» EXERCISE AIM: Go through the lines below and transcribe each one exactly.

======== STORED DATA

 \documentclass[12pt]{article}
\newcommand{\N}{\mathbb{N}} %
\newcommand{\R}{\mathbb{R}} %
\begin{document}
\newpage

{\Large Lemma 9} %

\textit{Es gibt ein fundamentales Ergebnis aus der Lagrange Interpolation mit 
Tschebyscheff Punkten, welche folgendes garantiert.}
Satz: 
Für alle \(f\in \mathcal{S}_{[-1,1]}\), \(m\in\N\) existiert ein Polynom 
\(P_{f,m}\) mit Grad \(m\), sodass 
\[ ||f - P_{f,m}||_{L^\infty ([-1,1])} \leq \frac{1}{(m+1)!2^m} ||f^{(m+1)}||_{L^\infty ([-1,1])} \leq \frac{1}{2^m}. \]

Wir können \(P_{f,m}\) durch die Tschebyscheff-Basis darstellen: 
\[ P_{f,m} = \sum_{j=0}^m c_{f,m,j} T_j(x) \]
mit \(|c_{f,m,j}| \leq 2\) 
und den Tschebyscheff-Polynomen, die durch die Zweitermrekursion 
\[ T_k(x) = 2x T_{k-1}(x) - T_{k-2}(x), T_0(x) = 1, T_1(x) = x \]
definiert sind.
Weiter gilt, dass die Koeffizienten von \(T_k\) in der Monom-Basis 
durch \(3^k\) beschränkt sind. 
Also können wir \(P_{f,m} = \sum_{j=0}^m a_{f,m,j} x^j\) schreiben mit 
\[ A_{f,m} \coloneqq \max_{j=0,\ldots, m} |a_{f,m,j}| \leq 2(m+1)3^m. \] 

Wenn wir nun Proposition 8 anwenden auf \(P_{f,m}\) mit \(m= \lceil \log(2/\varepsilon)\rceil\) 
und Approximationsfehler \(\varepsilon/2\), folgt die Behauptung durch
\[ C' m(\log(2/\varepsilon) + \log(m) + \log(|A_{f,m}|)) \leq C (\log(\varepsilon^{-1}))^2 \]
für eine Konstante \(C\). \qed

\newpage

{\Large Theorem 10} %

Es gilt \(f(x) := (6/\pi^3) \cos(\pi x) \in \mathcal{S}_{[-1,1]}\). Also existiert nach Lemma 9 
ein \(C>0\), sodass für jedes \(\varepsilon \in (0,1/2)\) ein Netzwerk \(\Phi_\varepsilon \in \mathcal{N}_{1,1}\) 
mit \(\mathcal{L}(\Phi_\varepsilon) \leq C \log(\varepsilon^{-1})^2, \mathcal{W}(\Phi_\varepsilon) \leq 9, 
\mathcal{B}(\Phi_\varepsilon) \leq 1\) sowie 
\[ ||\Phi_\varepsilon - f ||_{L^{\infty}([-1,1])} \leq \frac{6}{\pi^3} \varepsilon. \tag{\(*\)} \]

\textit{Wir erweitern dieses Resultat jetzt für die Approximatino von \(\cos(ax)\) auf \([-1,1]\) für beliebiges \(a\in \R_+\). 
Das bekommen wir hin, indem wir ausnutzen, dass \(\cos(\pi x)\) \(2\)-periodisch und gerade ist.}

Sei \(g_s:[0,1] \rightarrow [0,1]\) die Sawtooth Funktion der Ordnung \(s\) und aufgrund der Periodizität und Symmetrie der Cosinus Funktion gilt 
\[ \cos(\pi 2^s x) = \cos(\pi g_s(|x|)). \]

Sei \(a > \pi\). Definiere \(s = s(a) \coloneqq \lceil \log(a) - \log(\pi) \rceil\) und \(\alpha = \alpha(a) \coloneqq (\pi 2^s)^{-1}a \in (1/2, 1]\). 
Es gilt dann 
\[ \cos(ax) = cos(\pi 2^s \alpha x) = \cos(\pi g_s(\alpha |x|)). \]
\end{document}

================

» RESPONSE FOR THIS EXERCISE:
 \documentclass[12pt]{article}
\newcommand{\N}{\mathbb{N}} %
\newcommand{\R}{\mathbb{R}} %
\begin{document}
\newpage

{\Large Lemma 9} %

\textit{Es gibt ein fundamentales Ergebnis aus der Lagrange Interpolation mit 
Tschebyscheff Punkten, welche folgendes garantiert.}
Satz: 
Für alle \(f\in \mathcal{S}_{[-1,1]}\), \(m\in\N\) existiert ein Polynom 
\(P_{f,m}\) mit Grad \(m\), sodass 
\[ ||f - P_{f,m}||_{L^\infty ([-1,1])} \leq \frac{1}{(m+1)!2^m} ||f^{(m+1)}||_{L^\infty ([-1,1])} \leq \frac{1}{2^m}. \]

Wir können \(P_{f,m}\) durch die Tschebyscheff-Basis darstellen: 
\[ P_{f,m} = \sum_{j=0}^m c_{f,m,j} T_j(x) \]
mit \(|c_{f,m,j}| \leq 2\) 
und den Tschebyscheff-Polynomen, die durch die Zweitermrekursion 
\[ T_k(x) = 2x T_{k-1}(x) - T_{k-2}(x), T_0(x) = 1, T_1(x) = x \]
definiert sind.
Weiter gilt, dass die Koeffizienten von \(T_k\) in der Monom-Basis 
durch \(3^k\) beschränkt sind. 
Also können wir \(P_{f,m} = \sum_{j=0}^m a_{f,m,j} x^j\) schreiben mit 
\[ A_{f,m} \coloneqq \max_{j=0,\ldots, m} |a_{f,m,j}| \leq 2(m+1)3^m. \] 

Wenn wir nun Proposition 8 anwenden auf \(P_{f,m}\) mit \(m= \lceil \log(2/\varepsilon)\rceil\) 
und Approximationsfehler \(\varepsilon/2\), folgt die Behauptung durch
\[ C' m(\log(2/\varepsilon) + \log(m) + \log(|A_{f,m}|)) \leq C (\log(\varepsilon^{-1}))^2 \]
für eine Konstante \(C\). \qed

\newpage

{\Large Theorem 10} %

Es gilt \(f(x) := (6/\pi^3) \cos(\pi x) \in \mathcal{S}_{[-1,1]}\). Also existiert nach Lemma 9 
ein \(C>0\), sodass für jedes \(\varepsilon \in (0,1/2)\) ein Netzwerk \(\Phi_\varepsilon \in \mathcal{N}_{1,1}\) 
mit \(\mathcal{L}(\Phi_\varepsilon) \leq C \log(\varepsilon^{-1})^2, \mathcal{W}(\Phi_\varepsilon) \leq 9, 
\mathcal{B}(\Phi_\varepsilon) \leq 1\) sowie 
\[ ||\Phi_\varepsilon - f ||_{L^{\infty}([-1,1])} \leq \frac{6}{\pi^3} \varepsilon. \tag{\(*\)} \]

\textit{Wir erweitern dieses Resultat jetzt für die Approximatino von \(\cos(ax)\) auf \([-1,1]\) für beliebiges \(a\in \R_+\). 
Das bekommen wir hin, indem wir ausnutzen, dass \(\cos(\pi x)\) \(2\)-periodisch und gerade ist.}

Sei \(g_s:[0,1] \rightarrow [0,1]\) die Sawtooth Funktion der Ordnung \(s\) und aufgrund der Periodizität und Symmetrie der Cosinus Funktion gilt 
\[ \cos(\pi 2^s x) = \cos(\pi g_s(|x|)). \]

Sei \(a > \pi\). Definiere \(s = s(a) \coloneqq \lceil \log(a) - \log(\pi) \rceil\) und \(\alpha = \alpha(a) \coloneqq (\pi 2^s)^{-1}a \in (1/2, 1]\). 
Es gilt dann 
\[ \cos(ax) = cos(\pi 2^s \alpha x) = \cos(\pi g_s(\alpha |x|)). \]
\end{document}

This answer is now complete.